38 3) Timing: O fenômeno da duração e da sua vivência comumente designado como time (tempo) é uma dimensão essencial da arte seqüencial. (EISNER, 1995, p.25) 4) Enquadrando a fala: O balão é um recurso extremo. Ele tenta captar e tornar visível um elemento etéreo: o som. A disposição dos balões que cercam a fala a sua posição em relação um ao outro, ou em relação à ação, ou a sua posição em relação ao emissor contribui para a mediação do tempo. (Ibid, p.26) 5) O quadrinho: Para lidar com a captura ou encapsulamento dos eventos no fluxo da narrativa, eles devem ser decompostos em segmentos seqüenciados.
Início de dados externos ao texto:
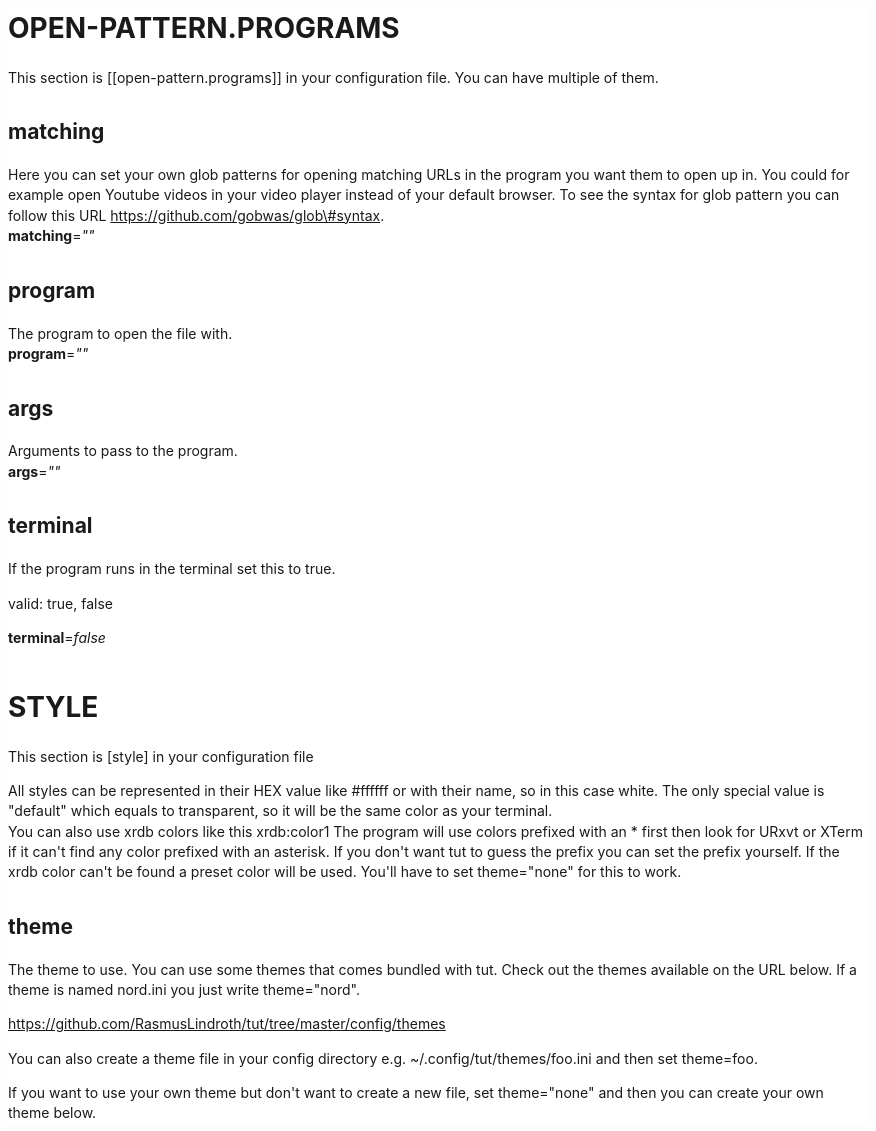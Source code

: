# OPEN-PATTERN.PROGRAMS
This section is \[\[open-pattern.programs\]\] in your configuration file. You can have multiple of them.

## matching
Here you can set your own glob patterns for opening matching URLs in the program you want them to open up in. You could for example open Youtube videos in your video player instead of your default browser. To see the syntax for glob pattern you can follow this URL https://github.com/gobwas/glob\#syntax.  
**matching**=*""*

## program
The program to open the file with.  
**program**=*""*

## args
Arguments to pass to the program.  
**args**=*""*

## terminal
If the program runs in the terminal set this to true.  

valid: true, false

**terminal**=*false*

# STYLE
This section is \[style\] in your configuration file

All styles can be represented in their HEX value like \#ffffff or with their name, so in this case white. The only special value is \"default\" which equals to transparent, so it will be the same color as your terminal.  
You can also use xrdb colors like this xrdb:color1 The program will use colors prefixed with an \* first then look for URxvt or XTerm if it can\'t find any color prefixed with an asterisk. If you don\'t want tut to guess the prefix you can set the prefix yourself. If the xrdb color can\'t be found a preset color will be used. You\'ll have to set theme=\"none\" for this to work.  

## theme
The theme to use. You can use some themes that comes bundled with tut. Check out the themes available on the URL below. If a theme is named nord.ini you just write theme=\"nord\".  
  
https://github.com/RasmusLindroth/tut/tree/master/config/themes  
  
You can also create a theme file in your config directory e.g. ~/.config/tut/themes/foo.ini and then set theme=foo.  
  
If you want to use your own theme but don\'t want to create a new file, set theme=\"none\" and then you can create your own theme below.  
  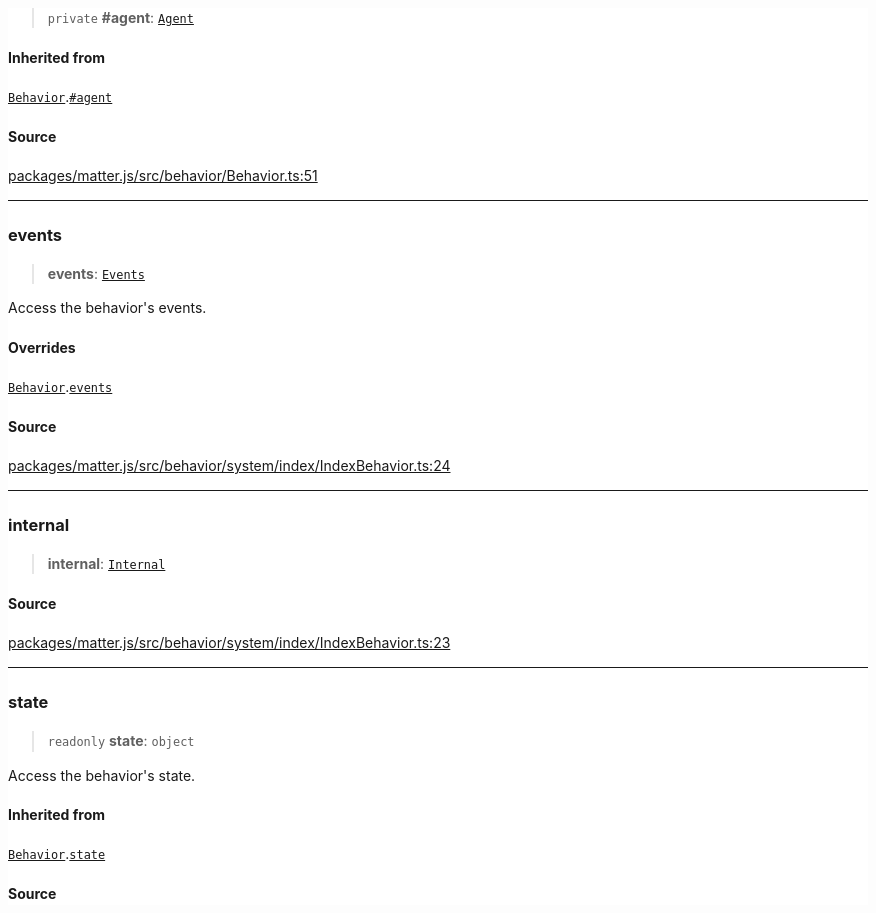 > `private` **#agent**: [`Agent`](../../../../endpoint/export/classes/Agent.md)

#### Inherited from

[`Behavior`](../../../../behavior/export/classes/Behavior.md).[`#agent`](../../../../behavior/export/classes/Behavior.md##agent)

#### Source

[packages/matter.js/src/behavior/Behavior.ts:51](https://github.com/project-chip/matter.js/blob/7a8cbb56b87d4ccf34bec5a9a95ab40a1711324f/packages/matter.js/src/behavior/Behavior.ts#L51)

***

### events

> **events**: [`Events`](../namespaces/IndexBehavior/classes/Events.md)

Access the behavior's events.

#### Overrides

[`Behavior`](../../../../behavior/export/classes/Behavior.md).[`events`](../../../../behavior/export/classes/Behavior.md#events)

#### Source

[packages/matter.js/src/behavior/system/index/IndexBehavior.ts:24](https://github.com/project-chip/matter.js/blob/7a8cbb56b87d4ccf34bec5a9a95ab40a1711324f/packages/matter.js/src/behavior/system/index/IndexBehavior.ts#L24)

***

### internal

> **internal**: [`Internal`](../namespaces/IndexBehavior/classes/Internal.md)

#### Source

[packages/matter.js/src/behavior/system/index/IndexBehavior.ts:23](https://github.com/project-chip/matter.js/blob/7a8cbb56b87d4ccf34bec5a9a95ab40a1711324f/packages/matter.js/src/behavior/system/index/IndexBehavior.ts#L23)

***

### state

> `readonly` **state**: `object`

Access the behavior's state.

#### Inherited from

[`Behavior`](../../../../behavior/export/classes/Behavior.md).[`state`](../../../../behavior/export/classes/Behavior.md#state)

#### Source
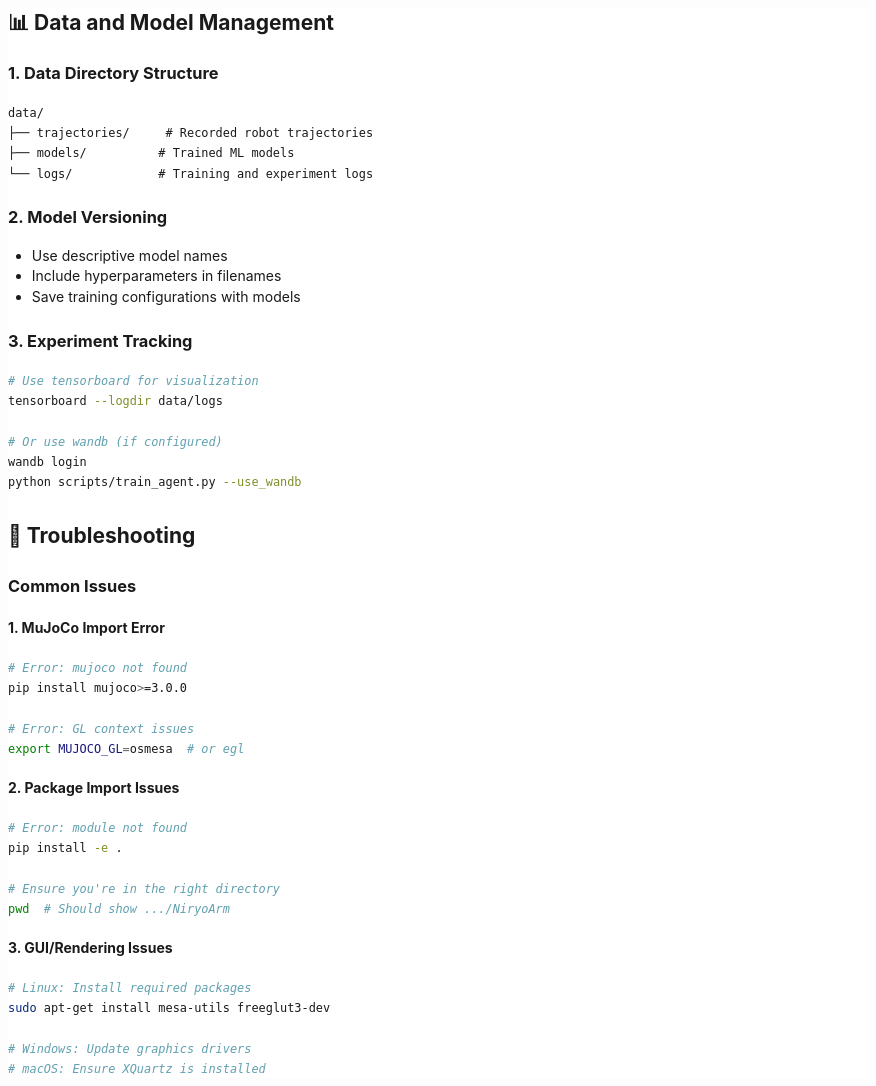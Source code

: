 ## 📊 Data and Model Management

### 1. Data Directory Structure
```
data/
├── trajectories/     # Recorded robot trajectories
├── models/          # Trained ML models
└── logs/            # Training and experiment logs
```

### 2. Model Versioning
- Use descriptive model names
- Include hyperparameters in filenames
- Save training configurations with models

### 3. Experiment Tracking
```bash
# Use tensorboard for visualization
tensorboard --logdir data/logs

# Or use wandb (if configured)
wandb login
python scripts/train_agent.py --use_wandb
```

## 🚨 Troubleshooting

### Common Issues

#### 1. MuJoCo Import Error
```bash
# Error: mujoco not found
pip install mujoco>=3.0.0

# Error: GL context issues
export MUJOCO_GL=osmesa  # or egl
```

#### 2. Package Import Issues
```bash
# Error: module not found
pip install -e .

# Ensure you're in the right directory
pwd  # Should show .../NiryoArm
```

#### 3. GUI/Rendering Issues
```bash
# Linux: Install required packages
sudo apt-get install mesa-utils freeglut3-dev

# Windows: Update graphics drivers
# macOS: Ensure XQuartz is installed
```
Esses elementos são chamados de quadrinhos. (Ibid, p.38) a) Enquadramento da figura isolada: Diálogo visual (Ibid, p.39) proposto pelo requadro. b) O quadrinho como contêiner: O quadro serve para conter a visão do leitor, nada mais (Ibid, p.43) c) A linguagem do requadro; o requadro como discurso narrativo ou como suporte estrutural: [...] o quadro usado como linguagem não verbal dos quadrinhos (Ibid, p.46) 6) Composição do quadrinho; perspectiva: Funcionando como um palco, o quadrinho controla o ponto de vista do leitor, o contorno do quadrinho tornase o campo de visão do leitor e estabelece a perspectiva a partir da qual o local da ação é visto (Ibid, p.88-89). 7) Anatomia expressiva: O corpo humano, a estilização da sua forma, a codificação dos seus gestos de origem emocional e das suas posturas expressivas são acumulados e armazenados na memória, formando um vocabulário não-verbal de gestos (Ibid, p.100). a) O corpo b) O rosto c) O corpo e o rosto A metodologia definida aqui como a mais adequada a ser adotada para a presente pesquisa, portanto, é a análise iconológica dos quadrinhos de Mauricio de Sousa, segundo as unidades de construção de sentido descritas por Will Eisner, com base no estudo do mito como significado a partir de Roland Barthes.